CORBETA HALCÓN, “ALTA GAMA”
Opening on Saturday 3th of June at 18.00
Pop-up exhibition from 5th to 23th of June 2017.
“When I landed in Buenos Aires in 2012, everything had changed. I think it had been three years since I’d set foot on my home turf, and the aesthetic impact from what I saw made my head explode: now there was bombing in Buenos Aires! Political graffiti, adolescent love declarations and badly drawn rock band logos now weren’t the only tenants on Buenos Aires’ walls and metal shutters… now they shared space with a new hyperactive neighbor; one that coincidentally always lived very close to me in Madrid.
But bombing doesn’t come alone. The unwritten codes and visual, sound and sensorial culture that accompanies this way of life landed in the Argentinian capital while these new, and for many, illegible names began to transform the citizens’ habitat. During that month and a half I could see that a new generation of uncontainable creative minds had come together in different crews and collectives as if they were particles in space being attracted by the inescapable energy that, I deduce, was brought on by the internet and the new philosophies that accompanied it in this new era.
Finally, “cool” had been defined in Buenos Aires. And I don’t mean fake cool. I mean being cool because you literally don’t give a fuck about what people think of your work… your objectives; you do it because you have to do it. Corbeta Halcón was part of that definition. At least, I felt that way.
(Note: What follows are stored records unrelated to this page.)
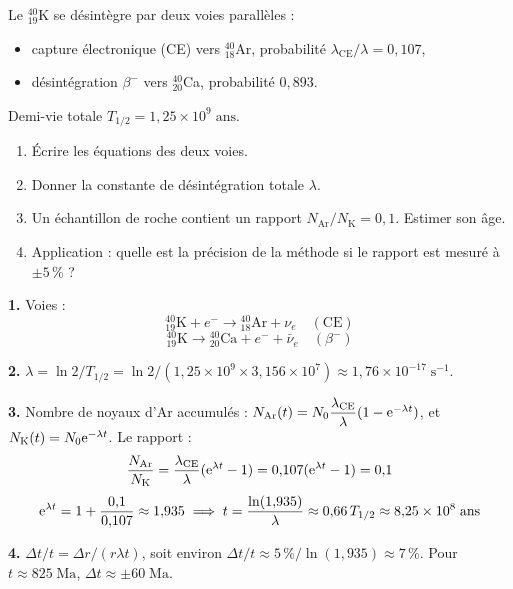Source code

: \documentclass[12pt,a4paper]{article}
\begin{document}
\begin{boiteexercice}
Le ${}^{40}_{19}$K se désintègre par deux voies parallèles :
\begin{itemize}[nosep]
  \item capture électronique (CE) vers ${}^{40}_{18}$Ar, probabilité $\lambda_\text{CE}/\lambda = 0{,}107$,
  \item désintégration $\beta^-$ vers ${}^{40}_{20}$Ca, probabilité $0{,}893$.
\end{itemize}
Demi-vie totale $T_{1/2} = 1{,}25\times10^9\;\text{ans}$.
\begin{enumerate}
  \item Écrire les équations des deux voies.
  \item Donner la constante de désintégration totale $\lambda$.
  \item Un échantillon de roche contient un rapport $N_\text{Ar}/N_\text{K} = 0{,}1$. Estimer son âge.
  \item Application : quelle est la précision de la méthode si le rapport est mesuré à $\pm 5\,\%$ ?
\end{enumerate}
\end{boiteexercice}

\begin{boitecorrige}
\textbf{1.} Voies :
\[
{}^{40}_{19}\text{K} + e^- \to {}^{40}_{18}\text{Ar} + \nu_e \quad(\text{CE})
\]
\[
{}^{40}_{19}\text{K} \to {}^{40}_{20}\text{Ca} + e^- + \bar\nu_e \quad(\beta^-)
\]

\textbf{2.} $\lambda = \ln 2 / T_{1/2} = \ln 2/(1{,}25\times10^9\times 3{,}156\times10^7) \approx 1{,}76\times10^{-17}\;\text{s}^{-1}$.

\textbf{3.} Nombre de noyaux d'Ar accumulés : $N_\text{Ar}(t) = N_0 \dfrac{\lambda_\text{CE}}{\lambda}(1 - \e^{-\lambda t})$, et $N_\text{K}(t) = N_0\e^{-\lambda t}$. Le rapport :
\[
\frac{N_\text{Ar}}{N_\text{K}} = \frac{\lambda_\text{CE}}{\lambda}(\e^{\lambda t} - 1) = 0{,}107(\e^{\lambda t} - 1) = 0{,}1
\]
\[
\e^{\lambda t} = 1 + \frac{0{,}1}{0{,}107} \approx 1{,}935 \implies t = \frac{\ln(1{,}935)}{\lambda} \approx 0{,}66\,T_{1/2} \approx 8{,}25\times10^8\;\text{ans}
\]

\textbf{4.} $\Delta t/t = \Delta r/(r\lambda t)$, soit environ $\Delta t/t \approx 5\,\%/\ln(1{,}935) \approx 7\,\%$. Pour $t \approx 825\;\text{Ma}$, $\Delta t \approx \pm 60\;\text{Ma}$.
\end{boitecorrige}
\end{document}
Full color shutters in broad daylight on the most important avenue in the city… painting train cars in such a striking way that the rest of the trains died of envy… burning through 35mm film, putting ink on your skin and making hundreds of people dance while thousands of others observed the walls and buildings in their neighborhood through windows and on public transport… designing publicity campaigns, carrying out workshops in disadvantaged areas, directing movies or inaugurating exhibitions… you can’t speak about the last decade in Argentina without mentioning CH. And whoever thinks otherwise can suck it.
Welcome to the world of Corbeta Halcón.”